Los animales vuelan batiendo sus alas con una frecuencia que disminuye conforme aumenta su tamaño. La abeja, en vuelo de crucero aletea 230-300 veces por segundo, mientras que el albatros lo hace 1-3 veces por segundo. Existe una relación entre la frecuencia de aleteo (f), la distancia que recorre la punta del ala entre su posición más elevada y más baja (L) y la velocidad de vuelo (U) denominada número de Strouhal (St), cuyo valor es: St=fxL/U. El valor del número de Strouhal (St) se mueve en una estrecha franja para la mayoría de las aves e insectos (0,2-0,5). Existe por tanto una clara relación entre estos parámetros.

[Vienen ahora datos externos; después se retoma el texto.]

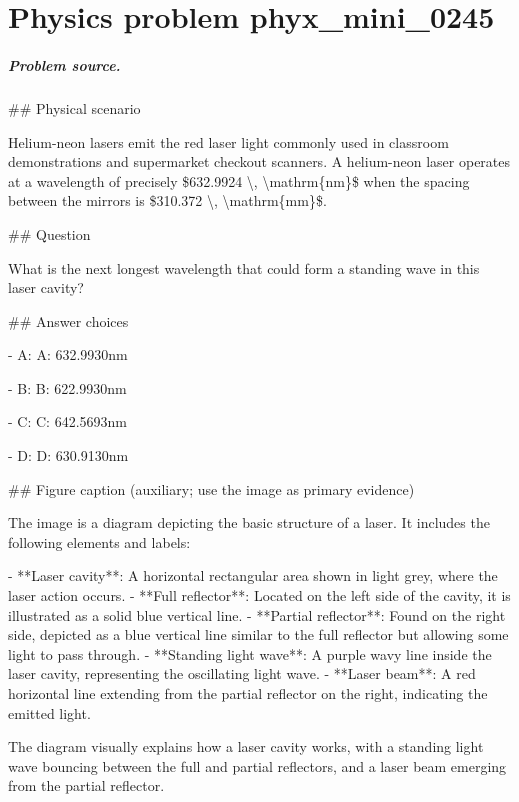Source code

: 
\chapter{Physics problem phyx\_mini\_0245}
\label{ch:PhyXMiniProblems_problem_phyx_mini_0245}

\paragraph{Problem source.}
\#\# Physical scenario

Helium-neon lasers emit the red laser light commonly used in classroom demonstrations and supermarket checkout scanners. A helium-neon laser operates at a wavelength of precisely \$632.9924 \textbackslash{}, \textbackslash{}mathrm\{nm\}\$ when the spacing between the mirrors is \$310.372 \textbackslash{}, \textbackslash{}mathrm\{mm\}\$.

\#\# Question

What is the next longest wavelength that could form a standing wave in this laser cavity?

\#\# Answer choices

- A: A: 632.9930nm

- B: B: 622.9930nm

- C: C: 642.5693nm

- D: D: 630.9130nm

\#\# Figure caption (auxiliary; use the image as primary evidence)

The image is a diagram depicting the basic structure of a laser. It includes the following elements and labels:

- **Laser cavity**: A horizontal rectangular area shown in light grey, where the laser action occurs.
- **Full reflector**: Located on the left side of the cavity, it is illustrated as a solid blue vertical line.
- **Partial reflector**: Found on the right side, depicted as a blue vertical line similar to the full reflector but allowing some light to pass through.
- **Standing light wave**: A purple wavy line inside the laser cavity, representing the oscillating light wave.
- **Laser beam**: A red horizontal line extending from the partial reflector on the right, indicating the emitted light.

The diagram visually explains how a laser cavity works, with a standing light wave bouncing between the full and partial reflectors, and a laser beam emerging from the partial reflector.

En cuanto al coste del transporte (COT) del vuelo de aves e insectos, definido como la energía necesaria para mover una unidad de masa una unidad de distancia, puede decirse que disminuye en la medida que la masa del volador se incrementa. Si lo expresamos en julios que consume el animal por cada kilogramo de peso y metro recorrido, el COT puede disminuir hasta 0,2 en los grandes voladores, pero conforme se reduce el tamaño, el COT aumenta para alcanzar la cifra de 2 en el caso de los pequeños insectos. El coste energético del transporte llega a ser diez veces mayor para los insectos que para los grandes pájaros. La naturaleza nos muestra que un albatros es capaz de mantener durante muchas horas un vuelo de crucero de 40 kilómetros por hora, con 50 vatios de potencia. Si la eficiencia de su vuelo fuera la misma que la de la abeja, necesitaría gastar 500 vatios y el albatros ya habría desaparecido hace muchísimos años de nuestro planeta.
Parece contradictorio que la naturaleza no produzca grandes animales voladores cuando nos muestra que, al aumentar la masa, el vuelo es energéticamente menos costoso, y sin embargo haya llenado el planeta de insectos livianos que vuelan consumiendo mucha energía. La explicación es que optimizar el coste del vuelo (COT) no garantiza la supervivencia, y asegurarla resulta energéticamente más caro, un precio que la naturaleza ha estado dispuesta a pagar. El vuelo nunca es un fin, sino un simple medio para sobrevivir. A los animales más pequeños el vuelo les proporciona múltiples ventajas para encontrar alimento, aparearse y escapar de sus depredadores, mientras que a los más grandes estos apéndices les plantean otros problemas. La vida de los Quetzalcoatlus, con una masa de unos 180 kilogramos y alas de más de 12 metros de envergadura, no debía resultar muy fácil: para despegar tenían que adquirir velocidad de cara al viento por lo que necesitaban corretear un trecho largo o lanzarse desde el borde de un acantilado u otra percha, únicamente podían aterrizar en espacios abiertos relativamente grandes, en vuelo eran muy visibles dada la gran superficie de sus alas, lo que facilitaría que sus presas, normalmente peces, los detectaran y escapasen y cualquier pequeño animal podía dañarles las alas hasta inmovilizarlos.
Es cierto que la naturaleza ha tardado millones de años en configurar las especies de aves, murciélagos e insectos. para optimizar su vuelo hasta alcanzar unas cualidades extraordinarias, pero en esos aspectos que necesitan para cumplir con la misión que les ha encomendado: reproducirse y sobrevivir.
Analizar con detalle la misión, es la clave del éxito.